Em Grande Sertão Veredas, Guimarães Rosa narra a história em primeira pessoa, usando um recurso muito peculiar que dá ao livro um tom de diário do sertão, ao dar voz ao jagunço Riobaldo, personalidade sertaneja que o autor “assume” para contar a história. Esse artifício, apesar de brilhante, torna o texto um tanto difícil de se interpretar para aquelas pessoas que não estão acostumadas com as características regionais da linguagem do sertão mineiro.

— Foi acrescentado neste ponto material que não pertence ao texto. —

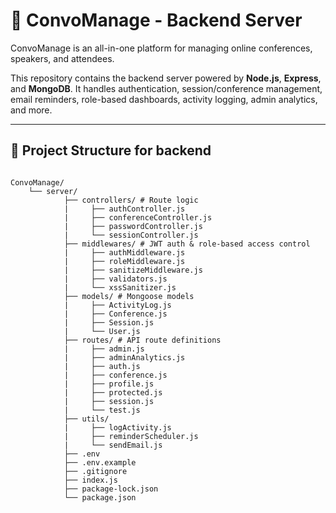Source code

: # 📡 ConvoManage - Backend Server

ConvoManage is an all-in-one platform for managing online conferences, speakers, and attendees.

This repository contains the backend server powered by **Node.js**, **Express**, and **MongoDB**. It handles authentication, session/conference management, email reminders, role-based dashboards, activity logging, admin analytics, and more.

---

## 📁 Project Structure for backend
```

ConvoManage/
    └── server/
            ├── controllers/ # Route logic
            |     ├── authController.js 
            |     ├── conferenceController.js
            |     ├── passwordController.js
            |     └── sessionController.js
            ├── middlewares/ # JWT auth & role-based access control
            |     ├── authMiddleware.js
            |     ├── roleMiddleware.js 
            |     ├── sanitizeMiddleware.js 
            |     ├── validators.js 
            |     └── xssSanitizer.js 
            ├── models/ # Mongoose models
            |     ├── ActivityLog.js
            |     ├── Conference.js
            |     ├── Session.js
            |     └── User.js
            ├── routes/ # API route definitions
            |     ├── admin.js
            |     ├── adminAnalytics.js
            |     ├── auth.js
            |     ├── conference.js
            |     ├── profile.js
            |     ├── protected.js
            |     ├── session.js
            |     └── test.js
            ├── utils/
            |     ├── logActivity.js
            |     ├── reminderScheduler.js
            |     └── sendEmail.js
            ├── .env
            ├── .env.example
            ├── .gitignore
            ├── index.js
            ├── package-lock.json
            └── package.json
            
```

A voz que o autor coloca no personagem está dentro daquilo que se chama “licença poética”, um lugar onde as regras da língua pátria não se aplicam. Nesse nível, o personagem, se for jovem, pode falar em gírias, como é o caso dos livros da série Os Olimpianos de Rick Riordan, onde a história é narrada pelo personagem Percy Jackson de uma forma divertida e espontânea. Se for uma pessoa simples e sem muito estudo pode errar as palavras, se for estrangeiro pode modificá-las tentando acertar. Mas uma coisa é certa: essa é uma estratégia que consegue trazer o personagem para mais perto da realidade, aproximando-o do leitor. É claro que o contrário também pode ocorrer e o personagem em questão pode se mostrar extremamente culto e conhecedor das regras formais da língua pátria. Existem autores que gostam de colocar nos personagens uma linguagem mais suja, de cunho sexual e com muitos palavrões, aproximando-o de uma linguagem das ruas, mais popular apesar do teor mais pesado. 

Em meus livros costumo usar um tom neutro, às vezes até meio teatral e dramático, principalmente em meus livros de fantasia onde há muito heroísmo envolvido e situações complexas a serem resolvidas, o que me faz tomar o uso da fala do personagem para explicar algum fato ou contar alguma história dentro da história, seguindo a linha de Tolkien. Nesse tipo de estratégia, regras são burladas. O autor tem o domínio de seu mundo e cria cada personagem com características próprias e sabe como apresentá-los ao leitor. Nos livros de Dan Brown seus personagens são cultos e nos conduzem a uma aula de história da arte e da religião (ainda que com fatos fictícios) que desembocam no desenrolar do mistério, mas genialmente sem revelar os segredos principais e nos fazendo de ouvintes-alunos.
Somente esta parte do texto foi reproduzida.